Once a year, my employer joins me in the search for an answer, whereupon it gets real. Or at least more bureaucratic. I fill out a series of forms, I solicit comments from coworkers, and I tally up some numbers, all to provide evidence that, yes, I am good at my job. Or at least good enough.

The COVID crisis will add a new layer of complexity to this annual exercise. What does it mean to be a good fundraiser while enduring the worst pandemic in more than a century? What does it mean to reach, or not reach, my fundraising goals as society experiences paralysis and I can’t find a mask?

Fundraising is a tricky profession in which to measure performance even in times not overshadowed by global catastrophe. We all know pretty terrible fundraisers who have nevertheless pulled down large gifts. And we all know good fundraisers who have experienced lean years.

The problem with evaluation is compounded by relatively high turnover within the profession. The average fundraiser remains in place for only a few years. Yet in many cases, the trajectory of those years—good or bad—were largely established by the groundwork that others laid (or failed to lay).

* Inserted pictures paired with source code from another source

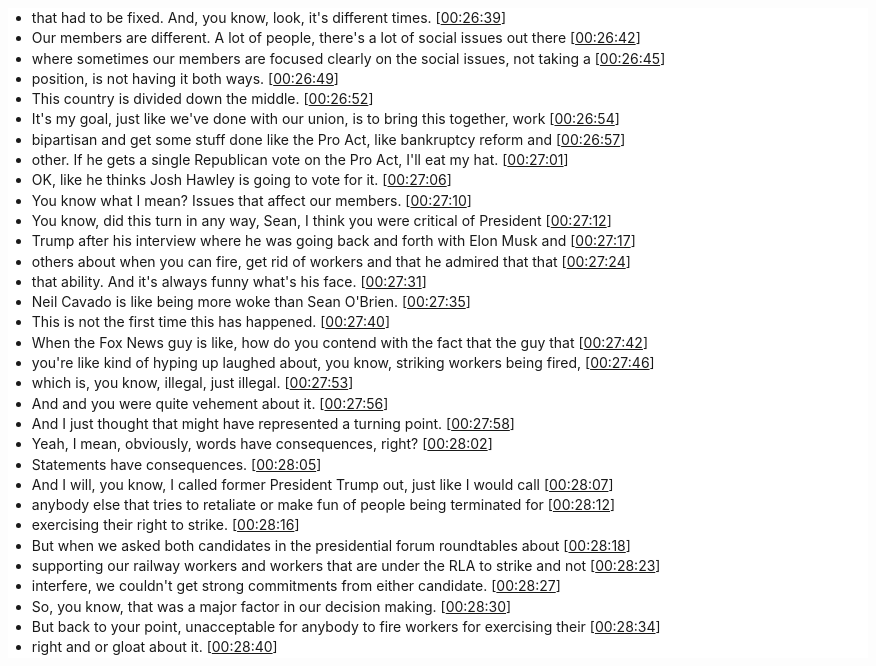 *  that had to be fixed. And, you know, look, it's different times. [[00:26:39](https://www.youtube.com/watch?v=whwBzMBFkeg&t=1599.48s)]
*  Our members are different. A lot of people, there's a lot of social issues out there [[00:26:42](https://www.youtube.com/watch?v=whwBzMBFkeg&t=1602.5600000000002s)]
*  where sometimes our members are focused clearly on the social issues, not taking a [[00:26:45](https://www.youtube.com/watch?v=whwBzMBFkeg&t=1605.6000000000001s)]
*  position, is not having it both ways. [[00:26:49](https://www.youtube.com/watch?v=whwBzMBFkeg&t=1609.28s)]
*  This country is divided down the middle. [[00:26:52](https://www.youtube.com/watch?v=whwBzMBFkeg&t=1612.08s)]
*  It's my goal, just like we've done with our union, is to bring this together, work [[00:26:54](https://www.youtube.com/watch?v=whwBzMBFkeg&t=1614.2s)]
*  bipartisan and get some stuff done like the Pro Act, like bankruptcy reform and [[00:26:57](https://www.youtube.com/watch?v=whwBzMBFkeg&t=1617.48s)]
*  other. If he gets a single Republican vote on the Pro Act, I'll eat my hat. [[00:27:01](https://www.youtube.com/watch?v=whwBzMBFkeg&t=1621.68s)]
*  OK, like he thinks Josh Hawley is going to vote for it. [[00:27:06](https://www.youtube.com/watch?v=whwBzMBFkeg&t=1626.76s)]
*  You know what I mean? Issues that affect our members. [[00:27:10](https://www.youtube.com/watch?v=whwBzMBFkeg&t=1630.52s)]
*  You know, did this turn in any way, Sean, I think you were critical of President [[00:27:12](https://www.youtube.com/watch?v=whwBzMBFkeg&t=1632.92s)]
*  Trump after his interview where he was going back and forth with Elon Musk and [[00:27:17](https://www.youtube.com/watch?v=whwBzMBFkeg&t=1637.6s)]
*  others about when you can fire, get rid of workers and that he admired that that [[00:27:24](https://www.youtube.com/watch?v=whwBzMBFkeg&t=1644.48s)]
*  that ability. And it's always funny what's his face. [[00:27:31](https://www.youtube.com/watch?v=whwBzMBFkeg&t=1651.0s)]
*  Neil Cavado is like being more woke than Sean O'Brien. [[00:27:35](https://www.youtube.com/watch?v=whwBzMBFkeg&t=1655.0s)]
*  This is not the first time this has happened. [[00:27:40](https://www.youtube.com/watch?v=whwBzMBFkeg&t=1660.4399999999998s)]
*  When the Fox News guy is like, how do you contend with the fact that the guy that [[00:27:42](https://www.youtube.com/watch?v=whwBzMBFkeg&t=1662.84s)]
*  you're like kind of hyping up laughed about, you know, striking workers being fired, [[00:27:46](https://www.youtube.com/watch?v=whwBzMBFkeg&t=1666.96s)]
*  which is, you know, illegal, just illegal. [[00:27:53](https://www.youtube.com/watch?v=whwBzMBFkeg&t=1673.48s)]
*  And and you were quite vehement about it. [[00:27:56](https://www.youtube.com/watch?v=whwBzMBFkeg&t=1676.72s)]
*  And I just thought that might have represented a turning point. [[00:27:58](https://www.youtube.com/watch?v=whwBzMBFkeg&t=1678.88s)]
*  Yeah, I mean, obviously, words have consequences, right? [[00:28:02](https://www.youtube.com/watch?v=whwBzMBFkeg&t=1682.64s)]
*  Statements have consequences. [[00:28:05](https://www.youtube.com/watch?v=whwBzMBFkeg&t=1685.8s)]
*  And I will, you know, I called former President Trump out, just like I would call [[00:28:07](https://www.youtube.com/watch?v=whwBzMBFkeg&t=1687.4s)]
*  anybody else that tries to retaliate or make fun of people being terminated for [[00:28:12](https://www.youtube.com/watch?v=whwBzMBFkeg&t=1692.0s)]
*  exercising their right to strike. [[00:28:16](https://www.youtube.com/watch?v=whwBzMBFkeg&t=1696.56s)]
*  But when we asked both candidates in the presidential forum roundtables about [[00:28:18](https://www.youtube.com/watch?v=whwBzMBFkeg&t=1698.1599999999999s)]
*  supporting our railway workers and workers that are under the RLA to strike and not [[00:28:23](https://www.youtube.com/watch?v=whwBzMBFkeg&t=1703.24s)]
*  interfere, we couldn't get strong commitments from either candidate. [[00:28:27](https://www.youtube.com/watch?v=whwBzMBFkeg&t=1707.52s)]
*  So, you know, that was a major factor in our decision making. [[00:28:30](https://www.youtube.com/watch?v=whwBzMBFkeg&t=1710.3999999999999s)]
*  But back to your point, unacceptable for anybody to fire workers for exercising their [[00:28:34](https://www.youtube.com/watch?v=whwBzMBFkeg&t=1714.28s)]
*  right and or gloat about it. [[00:28:40](https://www.youtube.com/watch?v=whwBzMBFkeg&t=1720.52s)]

So, how can I determine if I’m a good fundraiser? What does it mean to be a good fundraiser in these days of COVID?

The kitchen windowsill in my house is currently overcrowded with old yogurt containers and egg cartons. This is not a quarantine-induced eccentricity. The containers hold vegetable seedlings. Tomatoes, peppers, watermelon, cilantro, basil. The windowsill—and, truth be told, part of the countertop—is a chaos of spilled potting soil and tiny green shoots.

This is largely my wife’s doing. In our haphazard attempts at gardening over the years, we’ve developed an unofficial division of labor. She gets the seedlings going early, I prepare the garden bed, and we jointly figure out which plants will go where. I do the weeding and watering throughout the summer. When the time comes, she does most of the harvesting. 

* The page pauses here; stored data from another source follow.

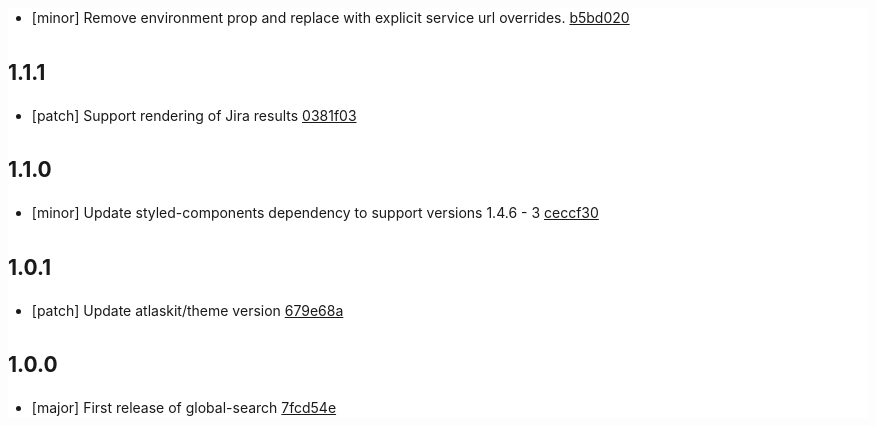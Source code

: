 - [minor] Remove environment prop and replace with explicit service url overrides. [b5bd020](https://bitbucket.org/atlassian/atlaskit-mk-2/commits/b5bd020)

## 1.1.1

- [patch] Support rendering of Jira results [0381f03](https://bitbucket.org/atlassian/atlaskit-mk-2/commits/0381f03)

## 1.1.0

- [minor] Update styled-components dependency to support versions 1.4.6 - 3 [ceccf30](https://bitbucket.org/atlassian/atlaskit-mk-2/commits/ceccf30)

## 1.0.1

- [patch] Update atlaskit/theme version [679e68a](https://bitbucket.org/atlassian/atlaskit-mk-2/commits/679e68a)

## 1.0.0

- [major] First release of global-search [7fcd54e](https://bitbucket.org/atlassian/atlaskit-mk-2/commits/7fcd54e)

We’ve experienced modest successes over the years, some nice carrots and peppers. I remember an impressive haul of beets one summer.

I have often thought that my work as a fundraiser is not altogether different from my efforts as a backyard gardener. In both cases I toil toward an outcome that seems to be largely out of my hands. In both cases I trust myself to time-tested practices that more experienced people tell me to carry out. And in both cases, despite my persistent failures, I have experienced a sense of growing mastery.

We might be tempted to define a good gardener as one who coaxes the highest possible yield from a given patch of ground. Volkswagen-sized pumpkins, buckets of tomatoes. But that would be shortsighted if the gardener achieves his harvest by employing methods—showers of pesticides and herbicides, heaps of synthetic fertilizers—that not only undermine the long-term integrity of his own patch of ground but contribute, in myriad ways, to the degradation of other garden plots.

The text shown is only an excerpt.